Analysis

From analysis-ready dataset to results

Published

July 2, 2026

Warning

Under development.

Once you have assembled your analysis dataset (Phase 12), you are ready to analyse. This section stays register-specific and practical: when to use what, which packages, and a minimal example - it does not teach statistical theory.

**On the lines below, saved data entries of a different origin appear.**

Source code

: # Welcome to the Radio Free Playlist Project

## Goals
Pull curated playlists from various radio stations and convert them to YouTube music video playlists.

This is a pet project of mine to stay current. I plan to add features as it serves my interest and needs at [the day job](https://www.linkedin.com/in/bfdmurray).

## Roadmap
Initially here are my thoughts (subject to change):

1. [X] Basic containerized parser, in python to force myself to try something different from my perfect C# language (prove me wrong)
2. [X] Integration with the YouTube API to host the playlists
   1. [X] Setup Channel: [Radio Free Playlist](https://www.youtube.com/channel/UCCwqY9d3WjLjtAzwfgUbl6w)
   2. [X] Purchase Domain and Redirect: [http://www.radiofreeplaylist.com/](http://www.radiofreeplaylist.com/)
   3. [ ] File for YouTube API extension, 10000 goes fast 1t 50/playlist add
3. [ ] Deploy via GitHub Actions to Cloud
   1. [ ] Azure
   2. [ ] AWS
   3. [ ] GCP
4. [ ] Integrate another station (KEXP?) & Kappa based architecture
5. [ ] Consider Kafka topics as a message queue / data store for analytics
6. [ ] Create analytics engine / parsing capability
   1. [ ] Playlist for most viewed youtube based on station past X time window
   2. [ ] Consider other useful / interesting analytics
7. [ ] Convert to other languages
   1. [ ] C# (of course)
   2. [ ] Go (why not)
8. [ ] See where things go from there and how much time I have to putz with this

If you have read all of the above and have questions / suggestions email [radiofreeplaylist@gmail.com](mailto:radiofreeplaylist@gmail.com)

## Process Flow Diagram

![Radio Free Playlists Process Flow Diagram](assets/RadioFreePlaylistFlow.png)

For depth, see the Epidemiologist R Handbook, R for Data Science and DDEA’s R course (see Learning resources).

Pages in this section

Pick the pages that fit your study - not every study uses all of them.

Page Packages
Choosing a statistical analysis stats (base R; choose test and model)
Descriptive tables (Table 1) gtsummary, finalfit
Figures for publication ggplot2
Regression glm/lm, survival::clogit (matched case-control)
Time-to-event survival, survminer, tidycmprsk (Cox, competing risks)
Rates and rate ratios (Poisson) glm (Poisson), MASS::glm.nb, Epi/popEpi (incidence rate ratio, person-time)
IP weighting (IPTW and IPCW) WeightIt, cobalt (confounding + censoring/missing outcomes)
Sensitivity analyses survival (robustness checks, negative control outcome, active comparator)
Note

Remember: anything leaving DST must go through output control - no small cells, only aggregated results. See Phase 14 - Export and repatriation.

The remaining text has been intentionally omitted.